東京では味わえないものにけの汁があります。
けの汁とは賽の目に刻んだ大根、人参、ごぼう、こんにゃく、油揚げ、わらび、ゼンマイなどの野菜を煮込んで最後にすり鉢ですった大豆(ずだ)を加えて煮込む津軽地方おなじみの郷土料理です。
お正月や行事事の人が集まる時に祖母がよく作っていて手伝ったことを思い出します。
元々けの汁の由来は日頃家事をするお母さんがお正月ぐらいは楽をできるようにと大鍋でたっぷり作る栄養たっぷりの食べ物。
とても手の込んだ料理で、野菜は賽の目に全部揃えて切り、大きなすり鉢を足で固定し、一晩水を吸わせた(ずだ)をゴリゴリ、ゴリゴリひたすら潰します。出来上がりの見た目はあまりに素朴ですがしみじみ美味しい料理です。

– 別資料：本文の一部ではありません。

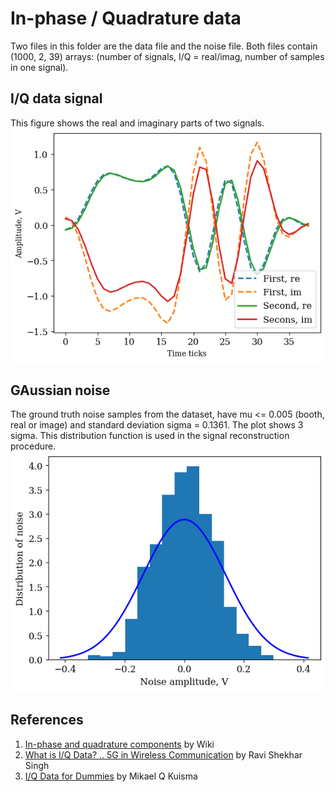 # In-phase / Quadrature data
Two files in this folder are the data file and the noise file. Both files contain (1000, 2, 39) arrays: (number of signals, I/Q = real/imag, number of samples in one signal).

## I/Q data signal
This figure shows the real and imaginary parts of two signals.
![The distribution of noise is Gaussian](../figures/fig_almost_similar_signals.png)

## GAussian noise
The ground truth noise samples from the dataset, have mu <= 0.005 (booth, real or image) and
standard deviation sigma = 0.1361. The plot shows 3 sigma. This distribution function is used in
the signal reconstruction procedure.
![The distribution of noise is Gaussian](../latex/fig_noise_pdf.png)

## References
1. [In-phase and quadrature components](https://en.wikipedia.org/wiki/In-phase_and_quadrature_components) by Wiki
2. [What is I/Q Data? .. 5G in Wireless Communication](https://www.linkedin.com/pulse/what-iq-data-in-depth-look-reference-5g-wireless-ravi-shekhar-8ypqc/) by Ravi Shekhar Singh
3. [ I/Q Data for Dummies](http://whiteboard.ping.se/SDR/IQ) by Mikael Q Kuisma
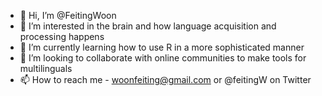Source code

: - 👋 Hi, I’m @FeitingWoon
- 👀 I’m interested in the brain and how language acquisition and processing happens
- 🌱 I’m currently learning how to use R in a more sophisticated manner
- 💞️ I’m looking to collaborate with online communities to make tools for multilinguals
- 📫 How to reach me - woonfeiting@gmail.com or @feitingW on Twitter

<!---
FeitingWoon/FeitingWoon is a ✨ special ✨ repository because its `README.md` (this file) appears on your GitHub profile.
You can click the Preview link to take a look at your changes.
--->
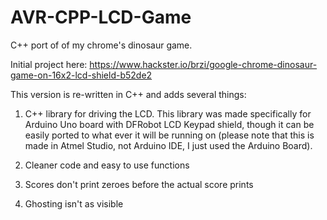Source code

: # AVR-CPP-LCD-Game
C++ port of of my chrome's dinosaur game.

Initial project here: https://www.hackster.io/brzi/google-chrome-dinosaur-game-on-16x2-lcd-shield-b52de2

This version is re-written in C++ and adds several things:
  
  1. C++ library for driving the LCD. This library was made specifically for Arduino Uno board with DFRobot LCD Keypad shield, though it can be easily ported to what ever it will be running on (please note that this is made in Atmel Studio, not Arduino IDE, I just used the Arduino Board).
  
  2. Cleaner code and easy to use functions
  
  3. Scores don't print zeroes before the actual score prints
  
  4. Ghosting isn't as visible

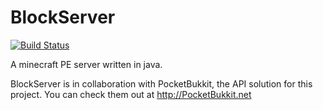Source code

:BlockServer
===========
[![Build Status](https://travis-ci.org/BlockServerProject/BlockServer.svg?branch=master)](https://travis-ci.org/BlockServerProject/BlockServer)

A minecraft PE server written in java.

BlockServer is in collaboration with PocketBukkit, the API solution for this project. You can check them out at http://PocketBukkit.net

部屋の傍らにあるオイルストーブには小豆を入れた鍋がことこと音をたてて、甘い匂いがいっぱいに広がった中、まだ潰すの?もういい?
なんて聞きながら手伝っていました。
祖母の住む本家は大人数でそれはそれは大量にけの汁を作っていました。
祖母は気前がよくて、「いっぱい作ったら、腹いっぱいかへるはんで。(おなかいっぱい食べさせるからね。)」と言って沢山のけの汁をくれて、毎日毎日食べても減らないけの汁に辟易したこともあります。また祖母はなにかしら失敗して思惑通りにならないことが多く、愛嬌があって可愛らしいのです。けの汁はなぜか少しだけ作っても美味しくなくて、鍋いっぱいに作ると美味しい不思議な食べ物です。
久々にけの汁を東京で作る機会を得て作ったとき、どんな反応があるのかドキドキしましたが結果は鍋が空になるまでお代りしてもらってとても嬉しかったことを思い出します。
そんな気前の良かった祖母の性格は娘の母にしっかりと引き継がれ、ソフトボールのような大きなおにぎりを伝わって私に引き継がれました。
私が食べ物を作るときに湧き上がる、沢山作るからお腹いっぱい食べてね、という気持ちは祖母からきていると思います。今もけの汁を作るたびににこにこ支度をする祖母とすり鉢を思い出すのです。